Joinpoint regression model
Kim et al. [71] developed a joinpoint regression model for analyzing the changes in cancer mortality and incidence trends. They further used the grid-search method to fit the regression function. Their algorithm determined the calendar year (as the name “joinpoints” implies) during which there were significant annual percentage changes by choosing the best-fitting log-linear regression model that needed the fewest number of joinpoints to fit the data. In addition, Lim et al. [72] used a joinpoint regression model to analyze incidence and mortality data of patients with thyroid cancer in the US obtained during 1974–2013 from 9 registries in the SEER database to analyze the true incidence and mortality rates. They found that the overall incidence and mortality rates of thyroid cancer increased annually by 3% and 1.1%, respectively. Some studies further suggest that the joinpoint regression model is a topical ecological research method in SEER-based studies [73, 74].

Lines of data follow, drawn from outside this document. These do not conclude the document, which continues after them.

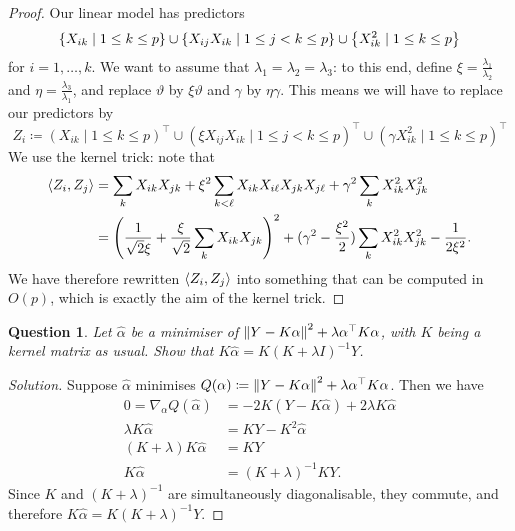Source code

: \documentclass{article}
\theoremstyle{plain}
\newtheorem{question}{Question}
\theoremstyle{remark}
\newenvironment{solution}{\begin{proof}[Solution]\renewcommand\qedsymbol{}}{\end{proof}}
\renewcommand{\theta}{\vartheta}
\DeclarePairedDelimiter{\ang}{\langle}{\rangle}
\newcommand{\T}{^\top} %
\newcommand\ceq\coloneqq %
\begin{document}
\begin{proof}
	Our linear model has predictors
	\[
	\qty{X_{ik} \mid 1 \leq k \leq p} \cup \qty{X_{ij} X_{ik} \mid 1 \leq j < k \leq p} \cup \qty{X_{ik}^2 \mid 1 \leq k \leq p}
	\]
	for $i = 1, \dotsc, k$. We want to assume that $\lambda_1 = \lambda_2 = \lambda_3$: to this end, define $\xi = \frac{\lambda_1}{\lambda_2}$ and $\eta = \frac{\lambda_3}{\lambda_1}$, and replace $\theta$ by $\xi\theta$ and $\gamma$ by $\eta\gamma$. This means we will have to replace our predictors by
	\[
	Z_i \ceq 
	(X_{ik} \mid 1 \leq k \leq p)\T \cup (\xi X_{ij} X_{ik} \mid 1 \leq j < k \leq p)\T \cup (\gamma X_{ik}^2 \mid 1 \leq k \leq p)\T
	\]
	We use the kernel trick: note that
	\begin{align*}
	\ang{Z_i, Z_j} &= \sum_k X_{ik}X_{jk} + \xi^2 \sum_{k < \ell} X_{ik} X_{i\ell} X_{jk} X_{j\ell} + \gamma^2 \sum_k X_{ik}^2 X_{jk}^2 \\
	&= \qty(\frac{1}{\sqrt 2\xi} + \frac{\xi}{\sqrt 2}\sum_k X_{ik}X_{jk})^2 + (\gamma^2 - \frac{\xi^2}{2})\sum_k X_{ik}^2 X_{jk}^2 - \frac{1}{2\xi^2}.
	\end{align*}
	We have therefore rewritten $\ang{Z_i, Z_j}$ into something that can be computed in $O(p)$, which is exactly the aim of the kernel trick.
\end{proof}

\begin{question}
	Let $\hat\alpha$ be a minimiser of $\norm{Y - K\alpha}^2 + \lambda \alpha\T K\alpha$, with $K$ being a kernel matrix as usual. Show that $K\hat\alpha = K(K + \lambda I)^{-1} Y$. 
\end{question}

\begin{solution}
	Suppose $\hat\alpha$ minimises $Q(\alpha) \ceq \norm{Y - K\alpha}^2 + \lambda \alpha\T K\alpha$. Then we have
	\begin{align*}
		0 = \nabla_\alpha Q(\hat\alpha) &= -2 K (Y - K\hat\alpha) + 2\lambda K\hat\alpha \\
		\lambda K\hat\alpha &= KY - K^2\hat\alpha \\
		(K + \lambda) K\hat\alpha &= KY \\
		K\hat\alpha &= (K + \lambda)^{-1} KY.
	\end{align*}
Since $K$ and $(K + \lambda)^{-1}$ are simultaneously diagonalisable, they commute, and therefore $K\hat\alpha = K(K + \lambda)^{-1} Y$. 
\end{solution}
\end{document}
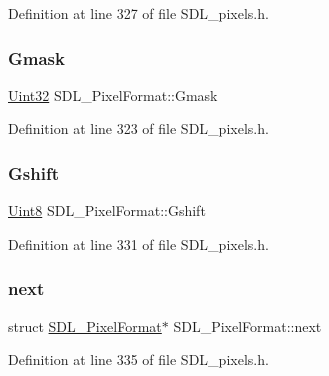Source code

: Definition at line 327 of file S\+D\+L\+\_\+pixels.\+h.

\mbox{\label{struct_s_d_l___pixel_format_a3d07a81b430202c6ea0089d8df8f4e15}} 
\subsubsection{\texorpdfstring{Gmask}{Gmask}}
{\footnotesize\ttfamily \mbox{\hyperlink{_s_d_l__stdinc_8h_add440eff171ea5f55cb00c4a9ab8672d}{Uint32}} S\+D\+L\+\_\+\+Pixel\+Format\+::\+Gmask}



Definition at line 323 of file S\+D\+L\+\_\+pixels.\+h.

\mbox{\label{struct_s_d_l___pixel_format_a6045012f994c02a86bdc4a91b28d2a3c}} 
\subsubsection{\texorpdfstring{Gshift}{Gshift}}
{\footnotesize\ttfamily \mbox{\hyperlink{_s_d_l__stdinc_8h_a2944638813a090aa23e62f4da842c3e2}{Uint8}} S\+D\+L\+\_\+\+Pixel\+Format\+::\+Gshift}



Definition at line 331 of file S\+D\+L\+\_\+pixels.\+h.

\mbox{\label{struct_s_d_l___pixel_format_a1953b66c817116bf81bae4873ee6bce5}} 
\subsubsection{\texorpdfstring{next}{next}}
{\footnotesize\ttfamily struct \mbox{\hyperlink{struct_s_d_l___pixel_format}{S\+D\+L\+\_\+\+Pixel\+Format}}$\ast$ S\+D\+L\+\_\+\+Pixel\+Format\+::next}



Definition at line 335 of file S\+D\+L\+\_\+pixels.\+h.

\mbox{\label{struct_s_d_l___pixel_format_a1f4e276fbda82e60eaff28f61c7cd19e}}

Propensity-score matching (PSM)
Rosenbaum and Rubin [75] developed the PSM method for constructing a small control group with a covariate distribution comparable to the distribution of the treatment group in an observational study. Propensity-score analyses have been shown to be able to successfully imitate various randomized clinical trials that assess diverse target groups. They also showed that this method could eliminate bias in comparisons between treated and control populations [76]. PSM has become a well-established method for estimating causal treatment effects [77]. The most popular PSM technique uses 1:1 nearest-neighbor matching (also known as greedy matching), in which each person who received treatment A is evaluated sequentially to another person who received treatment B with the closest propensity-score matched, typically within a predetermined bound on the closest propensity scores [78]. The influence of treatment (surgery, chemotherapy, or radiotherapy) on the prognosis of patients with malignancies has been examined in numerous SEER-based studies using PSM [34, 79, 80]. PSM is ideal for adjusting pertinent confounding variables when studies focus on different subtypes of a particular malignancy [81].
Other models
SEER-based studies may also employ several other research methodologies. For example, mediation analysis is typically used to identify the indirect impact of a covariate on cancer survival through one or a few mediating factors [82, 83]. Possible interactions of treatment and other variables with mortality have been explored in subgroup analysis, which could enhance the reliability of the results [84, 85]. Exploratory factor analysis based on varimax rotation was used to diminish the data set, leading to the discovery of the intricately connected structure of county-level socioeconomic status indicators [36, 86].
Study designs
Real-world study
The method of using a real-world study that was first introduced by Kaplan et al. [87] in 1993 involved acquiring real-world data from various sources, including electronic health records, administrative data, health insurance claims and billing data, product and disease registries, personal devices, and health applications [88, 89]. Furthermore, real-world evidence has shown that variables such as clinical settings, provider features, and health-system characteristics could affect treatment effects and outcomes [88]. As one of the most important cancer registries in the US, the SEER program collected complete and accurate data on all cancers diagnosed among the inhabitants in specified geographic regions. It is maintained with a continuous quality control and improvement program to ensure that high-quality data are obtained. Obviously, the SEER program is an important source of real-world data. Under the premise of using appropriate analytic tools and methods, SEER-based real-world studies can generate valuable real-world evidence [90]. For example, in a SEER-based investigation, Yuan et al. [91] used a real-world study design and discovered that the overall mortality risk was higher for focal treatment than for active surveillance or watchful waiting, indicating that the latter could offer OS benefits. Nevertheless, a careful examination of the literature revealed that there have been very few real-world studies that make use of the SEER database. We hope that this review will raise awareness of the availability of real-world data from the SEER program.
Ecological study
Being one of the most fundamental types of observational studies, ecological study is ideally suited for SEER-based research. This study examines groups of individuals who were typically categorized according to their geographic location or chronological associations [92, 93]. It can also estimate the prevalence of diseases in a community by assigning a single exposure level for each unique group. An elegant example of a SEER-based ecological study involved a description of incidence trends and disparities in cancers related to Helicobacter pylori reported by Lai et al. [94]. They found that the incidence of Helicobacter pylori-related cancers showed a significant downward trend from 2000 to 2019 and identified the racial/ethnic and geographic disparities in incidence rates. In addition, the demographic disparities in the incidence rates of SBMs [95], gliomas [74], and thyroid cancer [72] have been reported using this approach. The Rate Session in SEER*Sat software can be used to obtain the data when demographic covariables are considered in the exposure indicator and the outcome is a cancer diagnosis.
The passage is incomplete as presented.